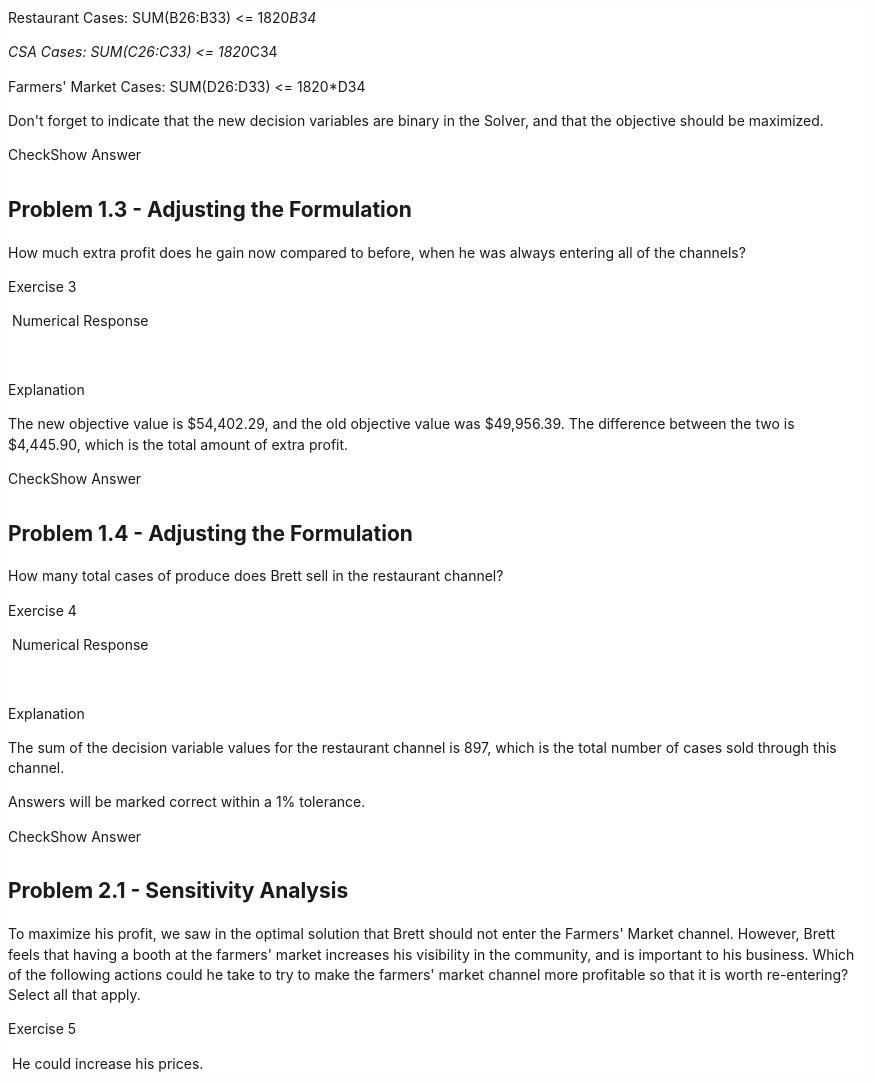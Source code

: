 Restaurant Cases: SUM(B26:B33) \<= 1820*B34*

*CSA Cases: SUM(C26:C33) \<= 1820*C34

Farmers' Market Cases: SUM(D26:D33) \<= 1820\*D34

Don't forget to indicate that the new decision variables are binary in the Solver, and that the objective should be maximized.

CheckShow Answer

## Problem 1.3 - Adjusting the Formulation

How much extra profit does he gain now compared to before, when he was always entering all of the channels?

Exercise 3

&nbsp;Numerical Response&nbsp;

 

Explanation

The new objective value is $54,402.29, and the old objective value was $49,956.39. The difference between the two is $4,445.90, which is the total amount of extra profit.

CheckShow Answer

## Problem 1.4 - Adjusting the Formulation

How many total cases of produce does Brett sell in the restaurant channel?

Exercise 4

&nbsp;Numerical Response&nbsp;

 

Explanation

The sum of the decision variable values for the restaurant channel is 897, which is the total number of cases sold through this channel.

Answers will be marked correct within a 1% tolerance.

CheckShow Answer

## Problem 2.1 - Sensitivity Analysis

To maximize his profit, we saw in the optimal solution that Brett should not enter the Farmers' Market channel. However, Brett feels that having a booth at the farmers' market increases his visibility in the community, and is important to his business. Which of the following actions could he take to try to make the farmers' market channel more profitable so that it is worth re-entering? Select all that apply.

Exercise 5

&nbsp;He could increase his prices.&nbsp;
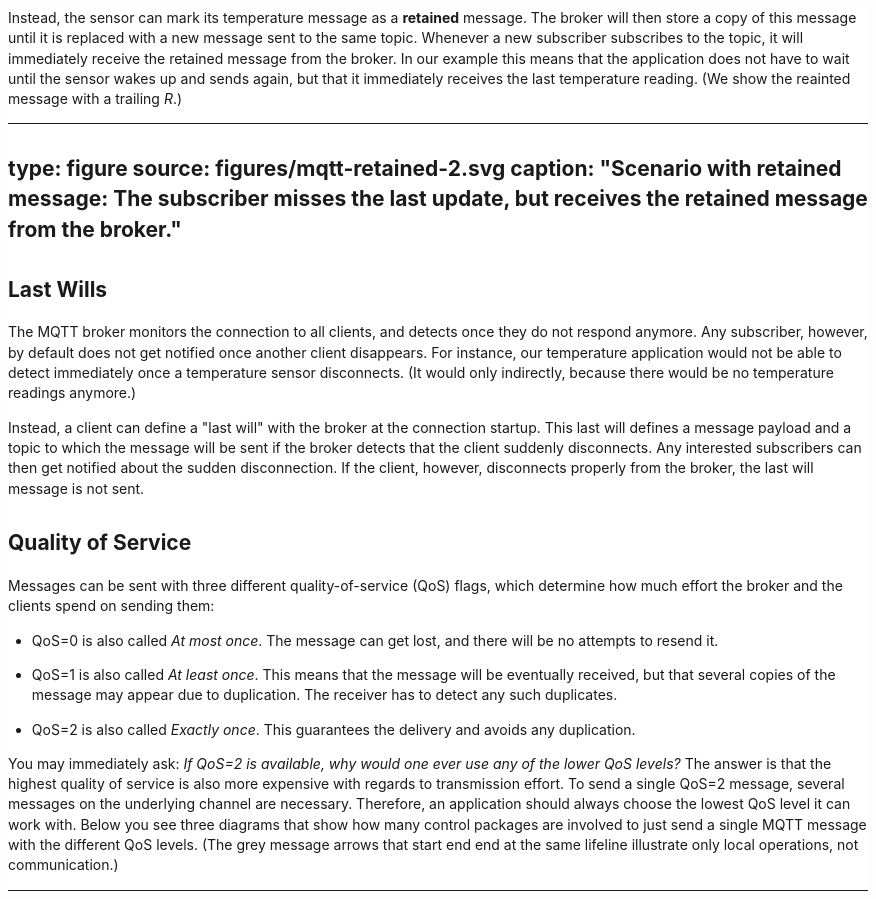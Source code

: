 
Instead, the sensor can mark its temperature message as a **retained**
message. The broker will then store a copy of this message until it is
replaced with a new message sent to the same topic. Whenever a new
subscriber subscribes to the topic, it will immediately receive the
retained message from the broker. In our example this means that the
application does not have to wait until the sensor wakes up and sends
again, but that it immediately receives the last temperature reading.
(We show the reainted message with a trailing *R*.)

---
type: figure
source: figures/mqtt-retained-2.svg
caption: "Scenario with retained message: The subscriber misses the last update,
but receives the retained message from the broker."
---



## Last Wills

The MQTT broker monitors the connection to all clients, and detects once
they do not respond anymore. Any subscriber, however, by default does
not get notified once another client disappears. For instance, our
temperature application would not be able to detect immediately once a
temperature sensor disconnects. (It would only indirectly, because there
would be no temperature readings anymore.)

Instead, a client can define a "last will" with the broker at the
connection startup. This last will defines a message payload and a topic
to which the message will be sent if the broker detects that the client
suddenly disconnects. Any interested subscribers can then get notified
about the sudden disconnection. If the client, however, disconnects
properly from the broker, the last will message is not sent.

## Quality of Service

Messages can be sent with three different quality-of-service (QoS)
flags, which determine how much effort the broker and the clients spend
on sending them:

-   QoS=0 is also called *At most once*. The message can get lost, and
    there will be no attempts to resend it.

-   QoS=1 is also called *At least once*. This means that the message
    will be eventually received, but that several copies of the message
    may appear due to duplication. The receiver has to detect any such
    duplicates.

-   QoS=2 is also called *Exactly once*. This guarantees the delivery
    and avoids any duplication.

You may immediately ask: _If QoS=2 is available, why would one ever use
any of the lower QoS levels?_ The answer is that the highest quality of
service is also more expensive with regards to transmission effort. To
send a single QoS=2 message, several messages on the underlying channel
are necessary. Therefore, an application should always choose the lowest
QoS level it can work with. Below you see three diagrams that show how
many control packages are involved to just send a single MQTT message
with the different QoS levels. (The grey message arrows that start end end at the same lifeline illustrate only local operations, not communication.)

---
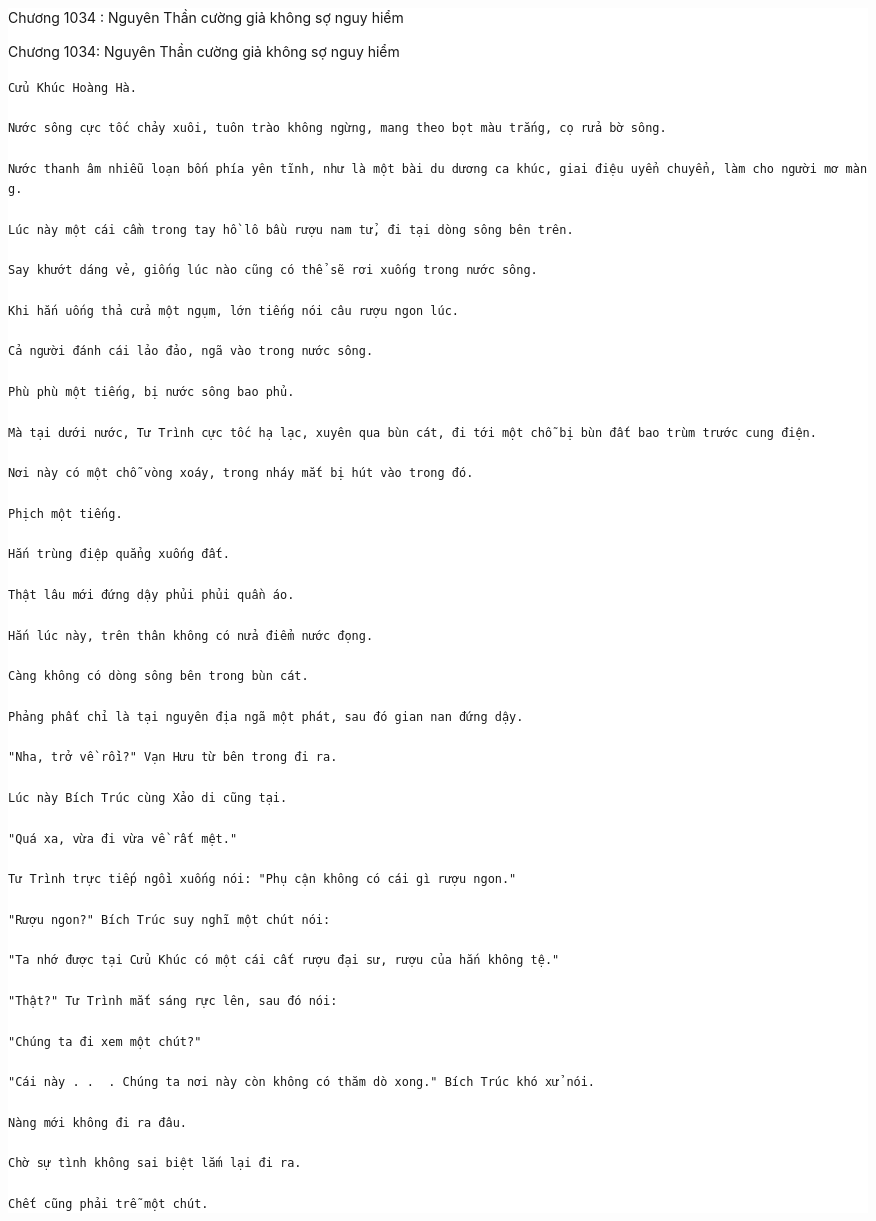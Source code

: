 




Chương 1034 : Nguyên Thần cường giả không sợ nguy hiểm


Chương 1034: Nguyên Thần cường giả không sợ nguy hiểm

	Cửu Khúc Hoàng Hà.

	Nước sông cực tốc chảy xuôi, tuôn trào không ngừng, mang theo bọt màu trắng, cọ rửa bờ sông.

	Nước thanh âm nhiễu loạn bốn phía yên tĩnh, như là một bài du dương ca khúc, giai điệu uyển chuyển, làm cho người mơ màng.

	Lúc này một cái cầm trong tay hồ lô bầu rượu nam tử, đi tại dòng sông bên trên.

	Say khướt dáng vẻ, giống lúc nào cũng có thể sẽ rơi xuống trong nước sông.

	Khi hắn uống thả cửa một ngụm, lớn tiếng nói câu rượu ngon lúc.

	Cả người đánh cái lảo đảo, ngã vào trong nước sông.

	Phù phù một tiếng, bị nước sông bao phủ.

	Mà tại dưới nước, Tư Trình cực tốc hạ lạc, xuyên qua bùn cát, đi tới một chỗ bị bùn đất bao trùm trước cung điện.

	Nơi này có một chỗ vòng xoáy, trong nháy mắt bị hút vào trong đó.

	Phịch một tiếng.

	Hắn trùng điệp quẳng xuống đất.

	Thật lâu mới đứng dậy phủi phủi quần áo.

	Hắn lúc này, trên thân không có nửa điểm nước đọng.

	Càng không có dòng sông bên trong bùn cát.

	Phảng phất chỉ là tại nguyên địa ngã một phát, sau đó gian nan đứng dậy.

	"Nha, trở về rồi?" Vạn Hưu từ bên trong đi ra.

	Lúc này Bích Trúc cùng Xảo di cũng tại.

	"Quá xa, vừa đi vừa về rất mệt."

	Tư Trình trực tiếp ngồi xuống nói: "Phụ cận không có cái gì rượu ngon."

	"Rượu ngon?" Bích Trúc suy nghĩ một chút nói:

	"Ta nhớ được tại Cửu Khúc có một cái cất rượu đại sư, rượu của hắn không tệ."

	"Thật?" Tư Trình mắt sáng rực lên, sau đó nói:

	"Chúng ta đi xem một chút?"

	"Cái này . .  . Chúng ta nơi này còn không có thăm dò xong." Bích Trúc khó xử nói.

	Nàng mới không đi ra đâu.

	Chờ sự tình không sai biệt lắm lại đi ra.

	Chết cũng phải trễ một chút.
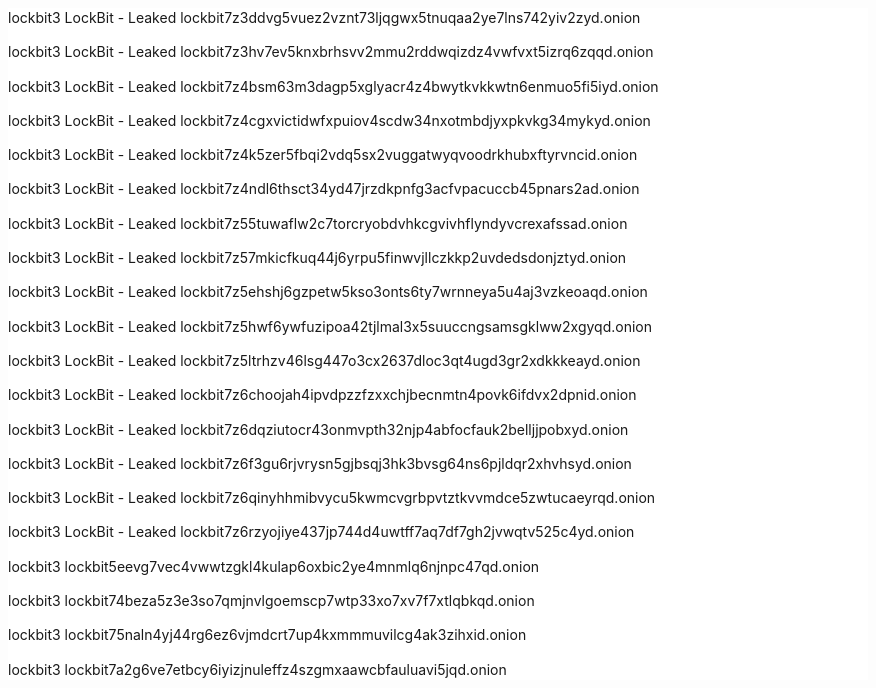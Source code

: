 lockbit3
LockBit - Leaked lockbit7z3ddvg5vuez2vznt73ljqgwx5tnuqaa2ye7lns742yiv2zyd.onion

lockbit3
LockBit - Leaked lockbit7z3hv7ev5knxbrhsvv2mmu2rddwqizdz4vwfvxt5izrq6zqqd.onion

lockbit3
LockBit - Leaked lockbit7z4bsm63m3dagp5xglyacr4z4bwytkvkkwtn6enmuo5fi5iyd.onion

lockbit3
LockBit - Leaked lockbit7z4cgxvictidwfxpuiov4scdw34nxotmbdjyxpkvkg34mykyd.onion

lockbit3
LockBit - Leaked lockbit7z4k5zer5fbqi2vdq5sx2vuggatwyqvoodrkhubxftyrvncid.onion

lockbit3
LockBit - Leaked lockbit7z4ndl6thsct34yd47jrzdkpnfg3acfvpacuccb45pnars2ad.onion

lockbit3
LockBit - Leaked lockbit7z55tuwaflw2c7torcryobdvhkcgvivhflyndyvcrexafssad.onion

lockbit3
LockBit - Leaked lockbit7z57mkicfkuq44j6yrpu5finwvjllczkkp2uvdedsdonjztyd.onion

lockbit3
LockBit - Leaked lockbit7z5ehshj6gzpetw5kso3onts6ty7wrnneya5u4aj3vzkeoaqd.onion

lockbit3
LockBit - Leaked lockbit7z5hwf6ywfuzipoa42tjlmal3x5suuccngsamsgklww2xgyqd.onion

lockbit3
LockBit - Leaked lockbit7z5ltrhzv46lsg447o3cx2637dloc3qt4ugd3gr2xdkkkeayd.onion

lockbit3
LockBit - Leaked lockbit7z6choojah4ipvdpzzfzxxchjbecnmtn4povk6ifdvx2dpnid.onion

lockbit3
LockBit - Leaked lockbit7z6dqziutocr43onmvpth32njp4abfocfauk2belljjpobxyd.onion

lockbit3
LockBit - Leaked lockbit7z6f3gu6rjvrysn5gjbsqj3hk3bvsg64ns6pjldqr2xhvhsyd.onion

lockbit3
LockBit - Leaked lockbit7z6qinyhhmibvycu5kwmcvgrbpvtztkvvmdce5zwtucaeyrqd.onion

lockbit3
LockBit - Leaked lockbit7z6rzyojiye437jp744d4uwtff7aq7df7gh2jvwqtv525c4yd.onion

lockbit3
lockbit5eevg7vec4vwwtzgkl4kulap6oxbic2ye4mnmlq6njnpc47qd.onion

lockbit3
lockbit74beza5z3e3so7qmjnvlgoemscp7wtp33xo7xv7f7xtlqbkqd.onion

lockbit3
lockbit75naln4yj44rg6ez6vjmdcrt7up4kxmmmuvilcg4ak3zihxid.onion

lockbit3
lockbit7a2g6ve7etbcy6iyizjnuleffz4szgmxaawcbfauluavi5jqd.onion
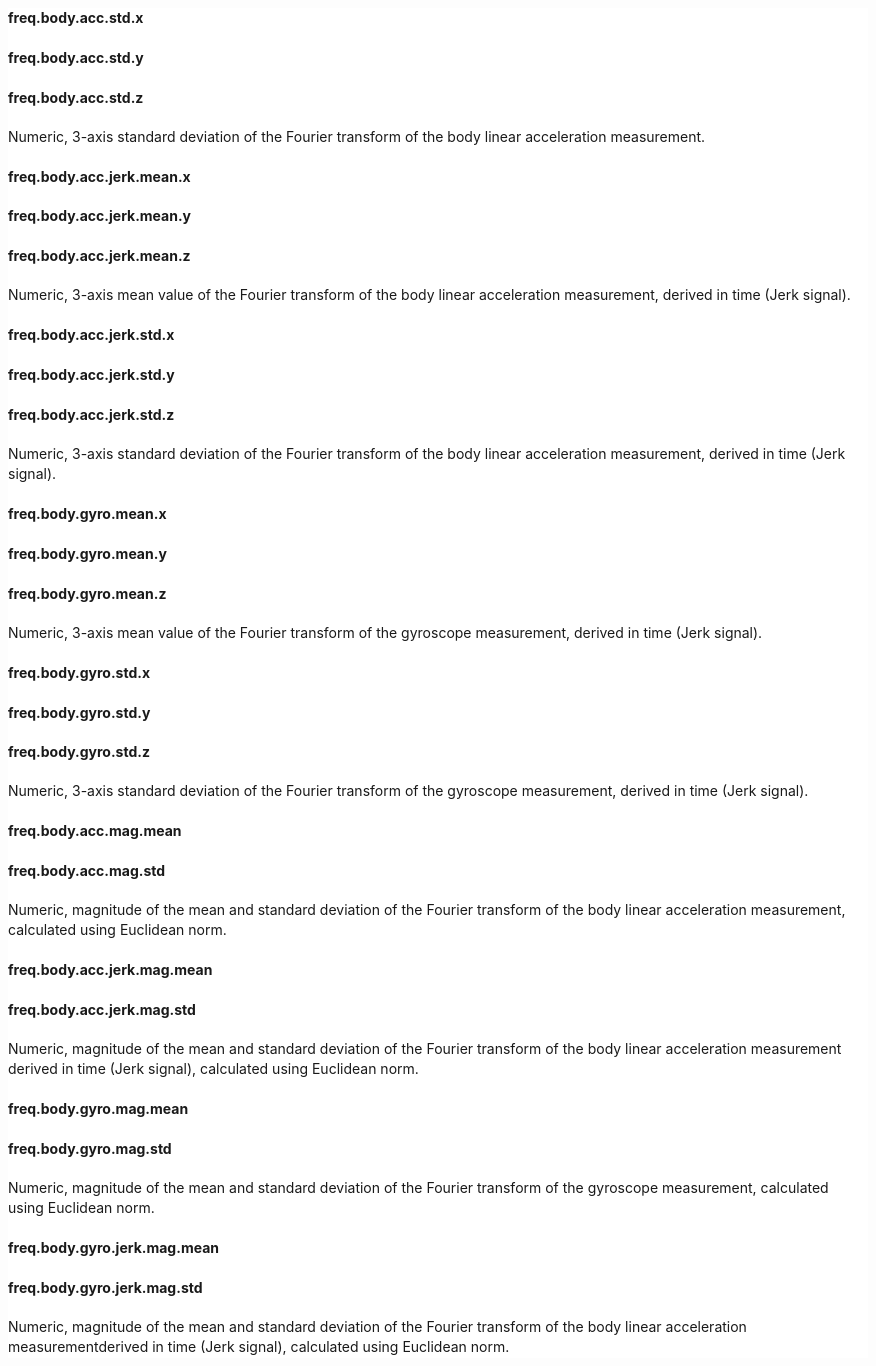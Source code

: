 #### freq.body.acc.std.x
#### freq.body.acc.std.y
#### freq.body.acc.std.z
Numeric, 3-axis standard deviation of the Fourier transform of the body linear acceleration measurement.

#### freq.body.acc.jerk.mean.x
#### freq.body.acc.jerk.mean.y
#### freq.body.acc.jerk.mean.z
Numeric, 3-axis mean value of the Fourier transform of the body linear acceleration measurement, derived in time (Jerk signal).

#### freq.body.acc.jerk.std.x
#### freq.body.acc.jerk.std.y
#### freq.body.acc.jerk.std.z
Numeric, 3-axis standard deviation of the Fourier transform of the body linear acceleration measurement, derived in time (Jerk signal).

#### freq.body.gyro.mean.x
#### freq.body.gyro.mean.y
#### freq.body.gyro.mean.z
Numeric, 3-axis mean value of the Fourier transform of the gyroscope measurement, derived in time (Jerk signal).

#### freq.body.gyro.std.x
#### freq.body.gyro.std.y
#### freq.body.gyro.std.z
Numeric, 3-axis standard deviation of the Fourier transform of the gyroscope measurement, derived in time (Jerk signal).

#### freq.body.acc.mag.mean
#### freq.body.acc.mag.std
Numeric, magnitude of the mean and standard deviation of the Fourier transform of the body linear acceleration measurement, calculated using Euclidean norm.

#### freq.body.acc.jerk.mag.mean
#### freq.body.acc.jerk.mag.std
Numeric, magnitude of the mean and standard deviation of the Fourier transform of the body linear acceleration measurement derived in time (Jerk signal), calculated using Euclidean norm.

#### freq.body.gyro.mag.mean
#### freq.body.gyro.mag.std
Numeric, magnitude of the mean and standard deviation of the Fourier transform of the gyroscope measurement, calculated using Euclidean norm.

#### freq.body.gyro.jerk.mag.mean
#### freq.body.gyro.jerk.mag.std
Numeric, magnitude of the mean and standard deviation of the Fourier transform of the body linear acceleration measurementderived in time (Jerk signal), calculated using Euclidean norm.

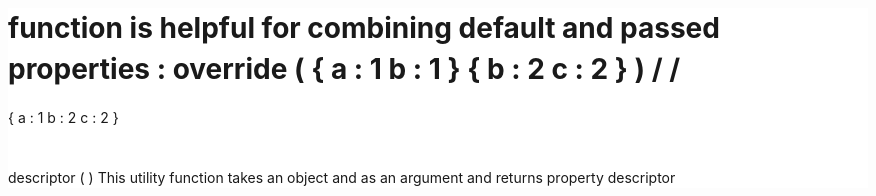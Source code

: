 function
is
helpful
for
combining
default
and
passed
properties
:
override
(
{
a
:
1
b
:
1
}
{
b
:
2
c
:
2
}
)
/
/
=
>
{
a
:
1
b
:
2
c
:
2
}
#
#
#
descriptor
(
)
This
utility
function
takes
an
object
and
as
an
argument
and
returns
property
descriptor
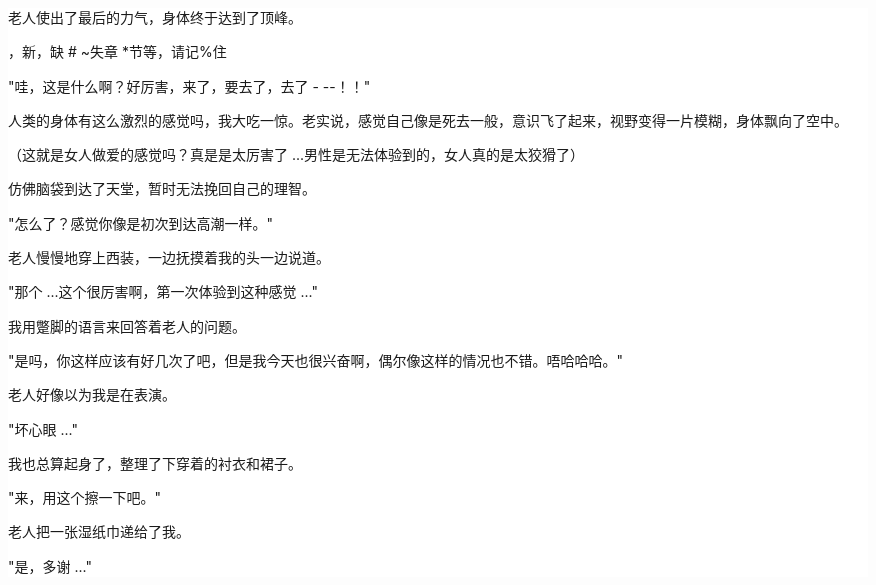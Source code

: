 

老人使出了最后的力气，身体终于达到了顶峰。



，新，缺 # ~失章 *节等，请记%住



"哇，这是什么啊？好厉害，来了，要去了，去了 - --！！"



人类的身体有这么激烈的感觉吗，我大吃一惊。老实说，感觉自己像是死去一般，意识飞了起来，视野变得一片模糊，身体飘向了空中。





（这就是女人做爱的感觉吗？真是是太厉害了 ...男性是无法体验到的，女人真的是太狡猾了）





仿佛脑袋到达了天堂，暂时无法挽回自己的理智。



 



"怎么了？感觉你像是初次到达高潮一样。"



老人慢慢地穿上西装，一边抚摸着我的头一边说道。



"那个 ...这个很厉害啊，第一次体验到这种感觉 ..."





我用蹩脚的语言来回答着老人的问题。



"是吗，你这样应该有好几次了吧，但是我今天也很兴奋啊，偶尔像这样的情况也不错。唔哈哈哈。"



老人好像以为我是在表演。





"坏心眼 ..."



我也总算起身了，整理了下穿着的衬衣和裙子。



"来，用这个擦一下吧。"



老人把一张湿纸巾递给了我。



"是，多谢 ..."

-.-.-

◆ What to do: Check the listing above for lines containing the string "effort", and copy each one.

◆ Response area:
flags, which determine how much effort the broker and the clients spend
service is also more expensive with regards to transmission effort. To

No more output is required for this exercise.